### Requirement
Reproduce every entry exactly, without alteration.

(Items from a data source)
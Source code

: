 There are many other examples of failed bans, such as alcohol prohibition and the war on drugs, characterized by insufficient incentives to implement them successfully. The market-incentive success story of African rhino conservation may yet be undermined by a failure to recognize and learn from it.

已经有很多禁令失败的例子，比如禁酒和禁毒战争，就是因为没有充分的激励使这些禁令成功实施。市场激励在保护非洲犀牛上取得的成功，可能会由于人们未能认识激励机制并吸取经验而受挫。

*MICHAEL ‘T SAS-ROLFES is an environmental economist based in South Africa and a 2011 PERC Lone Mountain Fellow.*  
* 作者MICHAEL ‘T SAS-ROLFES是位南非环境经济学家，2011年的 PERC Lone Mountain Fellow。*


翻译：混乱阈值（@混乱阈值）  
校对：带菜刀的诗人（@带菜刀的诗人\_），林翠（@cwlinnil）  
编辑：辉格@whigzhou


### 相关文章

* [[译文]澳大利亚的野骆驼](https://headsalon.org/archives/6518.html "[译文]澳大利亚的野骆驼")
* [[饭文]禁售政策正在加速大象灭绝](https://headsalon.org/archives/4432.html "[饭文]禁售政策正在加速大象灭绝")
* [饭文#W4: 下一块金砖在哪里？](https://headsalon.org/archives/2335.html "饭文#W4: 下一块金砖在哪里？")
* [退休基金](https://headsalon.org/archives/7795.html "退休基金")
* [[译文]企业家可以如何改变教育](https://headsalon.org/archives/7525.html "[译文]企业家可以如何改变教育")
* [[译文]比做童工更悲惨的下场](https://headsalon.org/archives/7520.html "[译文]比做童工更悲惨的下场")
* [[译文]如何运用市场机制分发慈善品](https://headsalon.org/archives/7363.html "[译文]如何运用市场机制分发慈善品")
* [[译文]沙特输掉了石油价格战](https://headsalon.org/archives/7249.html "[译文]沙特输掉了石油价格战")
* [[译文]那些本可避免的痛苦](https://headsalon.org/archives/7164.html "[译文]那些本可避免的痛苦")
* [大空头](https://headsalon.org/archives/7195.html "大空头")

### Task solution
Source code

: There are many other examples of failed bans, such as alcohol prohibition and the war on drugs, characterized by insufficient incentives to implement them successfully. The market-incentive success story of African rhino conservation may yet be undermined by a failure to recognize and learn from it.

已经有很多禁令失败的例子，比如禁酒和禁毒战争，就是因为没有充分的激励使这些禁令成功实施。市场激励在保护非洲犀牛上取得的成功，可能会由于人们未能认识激励机制并吸取经验而受挫。

*MICHAEL ‘T SAS-ROLFES is an environmental economist based in South Africa and a 2011 PERC Lone Mountain Fellow.*  
* 作者MICHAEL ‘T SAS-ROLFES是位南非环境经济学家，2011年的 PERC Lone Mountain Fellow。*


翻译：混乱阈值（@混乱阈值）  
校对：带菜刀的诗人（@带菜刀的诗人\_），林翠（@cwlinnil）  
编辑：辉格@whigzhou


### 相关文章

* [[译文]澳大利亚的野骆驼](https://headsalon.org/archives/6518.html "[译文]澳大利亚的野骆驼")
* [[饭文]禁售政策正在加速大象灭绝](https://headsalon.org/archives/4432.html "[饭文]禁售政策正在加速大象灭绝")
* [饭文#W4: 下一块金砖在哪里？](https://headsalon.org/archives/2335.html "饭文#W4: 下一块金砖在哪里？")
* [退休基金](https://headsalon.org/archives/7795.html "退休基金")
* [[译文]企业家可以如何改变教育](https://headsalon.org/archives/7525.html "[译文]企业家可以如何改变教育")
* [[译文]比做童工更悲惨的下场](https://headsalon.org/archives/7520.html "[译文]比做童工更悲惨的下场")
* [[译文]如何运用市场机制分发慈善品](https://headsalon.org/archives/7363.html "[译文]如何运用市场机制分发慈善品")
* [[译文]沙特输掉了石油价格战](https://headsalon.org/archives/7249.html "[译文]沙特输掉了石油价格战")
* [[译文]那些本可避免的痛苦](https://headsalon.org/archives/7164.html "[译文]那些本可避免的痛苦")
* [大空头](https://headsalon.org/archives/7195.html "大空头")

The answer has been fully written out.